Designing for Human-in-Control in Agentic Systems

Guideline:

  1. Leverage principles of explainability, interpretability, transparency contributes to human learning and being + feeling in control.
  2. Expectations for human-in-control may vary depending on use-cases and context. Continue to understand end-user expectations and attitudes towards being in-control for different tasks to effectively calibrate degree of human-in-control with AI.
  3. Provide easy ways for users to provide AI feedback in order to influence AI learning and quality of AI outcomes.

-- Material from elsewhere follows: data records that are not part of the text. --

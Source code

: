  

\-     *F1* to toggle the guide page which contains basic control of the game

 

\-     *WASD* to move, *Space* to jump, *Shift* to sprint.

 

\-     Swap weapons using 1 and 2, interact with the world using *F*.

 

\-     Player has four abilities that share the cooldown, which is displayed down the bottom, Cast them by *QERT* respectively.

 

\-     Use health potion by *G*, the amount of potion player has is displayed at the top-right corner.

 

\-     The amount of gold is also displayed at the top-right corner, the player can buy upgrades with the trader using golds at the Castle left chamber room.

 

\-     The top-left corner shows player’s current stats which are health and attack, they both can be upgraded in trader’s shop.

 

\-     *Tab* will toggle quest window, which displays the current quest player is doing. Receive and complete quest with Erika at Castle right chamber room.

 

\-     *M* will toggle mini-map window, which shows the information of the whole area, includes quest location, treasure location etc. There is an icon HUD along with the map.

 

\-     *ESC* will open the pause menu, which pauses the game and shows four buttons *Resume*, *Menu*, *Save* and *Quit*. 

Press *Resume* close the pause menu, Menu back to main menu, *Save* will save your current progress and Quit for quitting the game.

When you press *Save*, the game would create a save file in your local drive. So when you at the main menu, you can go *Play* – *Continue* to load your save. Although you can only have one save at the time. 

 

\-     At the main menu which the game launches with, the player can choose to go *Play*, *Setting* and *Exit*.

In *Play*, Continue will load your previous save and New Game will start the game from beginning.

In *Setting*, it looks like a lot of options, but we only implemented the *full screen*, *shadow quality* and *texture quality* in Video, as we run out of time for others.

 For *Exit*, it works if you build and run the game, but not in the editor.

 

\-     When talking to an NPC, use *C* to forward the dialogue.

Why: Our research shows that people are aware that AI requires human input for improved outcomes, but to influence AI effectively, they also understand their role and acknowledge the need to enable user controls for human feedback for increased effective AI collaboration and outcomes. This highlights how explainability, interpretability, empowers reciprocal learning with AI and human-in-control.

References

Multi-Agent Systems

Definitions

AI Agents: Intelligent systems that show reasoning, planning, and memory and can leverage and interact with diverse tools and learn to help achieve objectives or goals. May or may not be an LLM powered agent.

LLM powered Agents: AI systems that utilize LLMs to interact (with users and/or other agents), answer queries, or perform tasks through conversations.

Autonomous agents: Systems that can make decisions and take actions in pursuit of a goal (Goyal et al. 2024).

Agentic workflows: Multistep processes that use one or more AI agents in iterative and dynamic ways to pursue relatively more complex goals and workflows.

Antropomorphism: Anthropomorphism is the attribution of intrinsic human qualities onto non-humans (Springer, 2024).

Multi-agent System: System made up of multiple agents within a shared environment.

Non-Embodied Multi-Agent Systems (Joule): Non-embodied multi-agent systems do not have a physical or virtual body that interacts directly with the environment. These agents typically interact through communication channels or by modifying shared resources or databases. Examples include software agents coordinating airline schedules, trading algorithms interacting in financial markets, or agents in a simulation where they communicate but do not physically move.

Trust Calibration: The process of humans adjusting their level of trust in a system based on perceived expectations, capabilities, and performance.